Note that the electrolyte 13a in the solute region 17 and solution region 18 described above may be read as an aqueous hypochlorous acid solution 13b, or as a mixture of the electrolyte 13a and the aqueous hypochlorous acid solution 13b.

The upper space 23 is an air region that occurs above the liquid surface of the electrolyte 13a and the hypochlorous acid aqueous solution 13b inside the storage section 13. The upper space 23 is connected in communication with the internal air passage of the space purification device 2 by the air inlet section 15 and the air outlet section 16. When the blower 10 is in operation, introduced air 6 is introduced into the upper space 23 from the internal air passage of the space purification device 2 through the air inlet section 15. When the introduced air 6 is introduced into the upper space 23, the air in the upper space 23 (air containing hypochlorous acid gas) is pushed out from the air outlet section 16 into the internal air passage as released air 7.

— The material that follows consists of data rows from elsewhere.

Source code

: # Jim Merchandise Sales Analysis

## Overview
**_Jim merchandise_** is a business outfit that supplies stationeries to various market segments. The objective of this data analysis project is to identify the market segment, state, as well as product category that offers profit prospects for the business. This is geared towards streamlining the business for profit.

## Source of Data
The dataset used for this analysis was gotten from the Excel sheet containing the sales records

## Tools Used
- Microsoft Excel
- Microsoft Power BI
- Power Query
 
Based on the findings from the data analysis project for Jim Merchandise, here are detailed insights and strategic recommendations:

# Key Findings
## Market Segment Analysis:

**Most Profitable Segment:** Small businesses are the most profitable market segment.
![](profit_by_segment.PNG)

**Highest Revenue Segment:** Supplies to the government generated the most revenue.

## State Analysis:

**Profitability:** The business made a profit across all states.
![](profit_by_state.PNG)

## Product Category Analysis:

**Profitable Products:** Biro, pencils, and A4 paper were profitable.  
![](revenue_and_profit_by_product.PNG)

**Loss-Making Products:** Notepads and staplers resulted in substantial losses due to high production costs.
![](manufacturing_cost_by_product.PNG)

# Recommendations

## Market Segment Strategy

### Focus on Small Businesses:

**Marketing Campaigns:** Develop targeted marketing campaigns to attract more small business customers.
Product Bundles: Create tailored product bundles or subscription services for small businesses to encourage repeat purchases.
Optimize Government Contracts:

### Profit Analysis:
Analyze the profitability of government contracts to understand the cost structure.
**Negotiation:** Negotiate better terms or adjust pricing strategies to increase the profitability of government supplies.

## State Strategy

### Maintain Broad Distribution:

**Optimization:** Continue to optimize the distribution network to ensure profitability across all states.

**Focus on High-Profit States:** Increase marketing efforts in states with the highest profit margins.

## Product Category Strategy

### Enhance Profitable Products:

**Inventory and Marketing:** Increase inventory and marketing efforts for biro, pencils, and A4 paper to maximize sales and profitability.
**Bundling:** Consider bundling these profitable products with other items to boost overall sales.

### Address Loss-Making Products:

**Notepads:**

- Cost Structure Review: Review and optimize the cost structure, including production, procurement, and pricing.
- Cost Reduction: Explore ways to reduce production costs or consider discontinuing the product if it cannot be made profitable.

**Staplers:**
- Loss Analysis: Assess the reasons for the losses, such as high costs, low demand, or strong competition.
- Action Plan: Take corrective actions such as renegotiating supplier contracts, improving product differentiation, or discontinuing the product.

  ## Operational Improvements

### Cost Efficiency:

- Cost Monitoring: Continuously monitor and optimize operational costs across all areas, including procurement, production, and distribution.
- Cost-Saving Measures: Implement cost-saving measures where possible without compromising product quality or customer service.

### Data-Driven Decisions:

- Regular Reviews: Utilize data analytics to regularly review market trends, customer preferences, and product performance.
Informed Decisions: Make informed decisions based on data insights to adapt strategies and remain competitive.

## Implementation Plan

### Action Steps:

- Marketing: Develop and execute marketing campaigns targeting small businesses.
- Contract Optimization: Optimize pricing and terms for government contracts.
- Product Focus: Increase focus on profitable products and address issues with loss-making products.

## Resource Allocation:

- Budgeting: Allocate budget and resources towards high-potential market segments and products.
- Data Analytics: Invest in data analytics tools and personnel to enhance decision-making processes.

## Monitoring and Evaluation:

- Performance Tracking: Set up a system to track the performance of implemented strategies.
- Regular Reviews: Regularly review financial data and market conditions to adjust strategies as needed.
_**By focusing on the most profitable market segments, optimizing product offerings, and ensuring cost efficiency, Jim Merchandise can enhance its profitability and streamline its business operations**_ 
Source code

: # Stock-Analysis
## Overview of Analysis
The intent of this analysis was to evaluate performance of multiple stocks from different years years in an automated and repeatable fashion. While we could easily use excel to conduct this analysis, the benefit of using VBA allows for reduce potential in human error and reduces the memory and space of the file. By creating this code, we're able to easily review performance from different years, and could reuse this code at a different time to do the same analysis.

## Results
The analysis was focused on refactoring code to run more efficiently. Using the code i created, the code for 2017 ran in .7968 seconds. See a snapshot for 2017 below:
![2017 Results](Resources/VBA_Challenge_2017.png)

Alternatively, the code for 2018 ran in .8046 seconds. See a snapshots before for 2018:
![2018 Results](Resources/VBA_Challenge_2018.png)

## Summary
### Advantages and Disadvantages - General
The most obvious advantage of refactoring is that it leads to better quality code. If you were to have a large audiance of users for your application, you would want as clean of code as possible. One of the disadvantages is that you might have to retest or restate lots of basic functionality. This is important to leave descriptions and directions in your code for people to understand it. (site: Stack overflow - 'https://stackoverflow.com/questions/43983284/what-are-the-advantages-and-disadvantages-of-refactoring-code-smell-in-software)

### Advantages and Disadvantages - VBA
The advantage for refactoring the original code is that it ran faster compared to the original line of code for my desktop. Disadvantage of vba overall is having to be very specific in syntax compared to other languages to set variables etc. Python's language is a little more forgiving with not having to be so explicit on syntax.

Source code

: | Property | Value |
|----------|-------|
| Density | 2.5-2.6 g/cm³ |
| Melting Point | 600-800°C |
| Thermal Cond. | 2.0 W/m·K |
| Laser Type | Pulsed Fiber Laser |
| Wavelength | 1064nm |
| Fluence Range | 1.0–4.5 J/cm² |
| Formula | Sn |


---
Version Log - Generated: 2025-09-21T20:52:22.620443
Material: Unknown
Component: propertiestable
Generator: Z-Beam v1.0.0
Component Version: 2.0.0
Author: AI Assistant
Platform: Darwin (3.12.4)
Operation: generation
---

The electrolysis unit 14 is a member that electrolyzes the electrolyte 13a stored in the storage unit 13 to generate an aqueous hypochlorous acid solution 13b. The electrolysis unit 14 is installed on the bottom side of the solution region 18 and immersed in the electrolyte 13a in the solution region 18. The electrolysis unit 14 is, for example, a pair of electrodes, an anode and a cathode, configured with a catalytic coating on the surface of a conductive substrate. The electrolysis unit 14 electrolyzes the electrolyte 13a by passing a current through the pair of electrodes. As a result, the chloride ions contained in the electrolyte 13a are electrolyzed in the electrolysis unit 14, and hypochlorous acid is generated. Specifically, when the electrolyte 13a is electrolyzed in the electrolysis unit 14, the following three types of reactions mainly occur:

Anode: Cl ^- + H ₂ O → H ⁺ + HClO + 2e ^-... Formula (1)
2H ₂ O → O ₂ + 4H ⁺ + 4e ^−... Formula (2)
Cathode: 2H ⁺ + 2e ^- → H ₂ ... Formula (3)
The electrolysis unit 14 generates hypochlorous acid from chloride ions contained in the electrolytic solution 13a by causing a reaction of formula (1) at the anode, and generates an aqueous hypochlorous acid solution 13b. The electrolysis unit 14 generates oxygen and hydrogen ions from water by causing the reaction of formula (2). Meanwhile, the electrolysis unit 14 generates hydrogen from the hydrogen ions contained in the electrolyte 13a by causing the reaction of formula (3) at the cathode. Hydrogen is generated. Here, the ratio of the reaction of formula (1) occurring among the reactions of formula (1) and formula (2) occurring due to the electrolysis of the electrolyte 13a (hereinafter, referred to as the hypochlorous acid generation efficiency) is , depends on the concentration of chloride ions contained in the left side of formula (1). Specifically, the higher the concentration of chloride ions, the higher the efficiency of hypochlorous acid generation. In order to generate hypochlorous acid efficiently, it is important to maintain a constant concentration of chloride ions. In this embodiment, the precipitated electrolyte 13c supplies the chloride ions consumed from the electrolytic solution 13a by the reaction of formula (1) to the electrolytic solution 13a. The electrolyte has a role of always keeping the electrolyte saturated (about 4.4 mol/L in the case of sodium chloride, about 3.4 mol/L in the case of potassium chloride). This allows the electrolyte to be stored in the storage unit 13 in a compact size. Even if the amount of 13a is small, the concentration of chloride ions contained in the electrolyte 13a can be maintained constant, and the efficiency of hypochlorous acid generation can be maintained.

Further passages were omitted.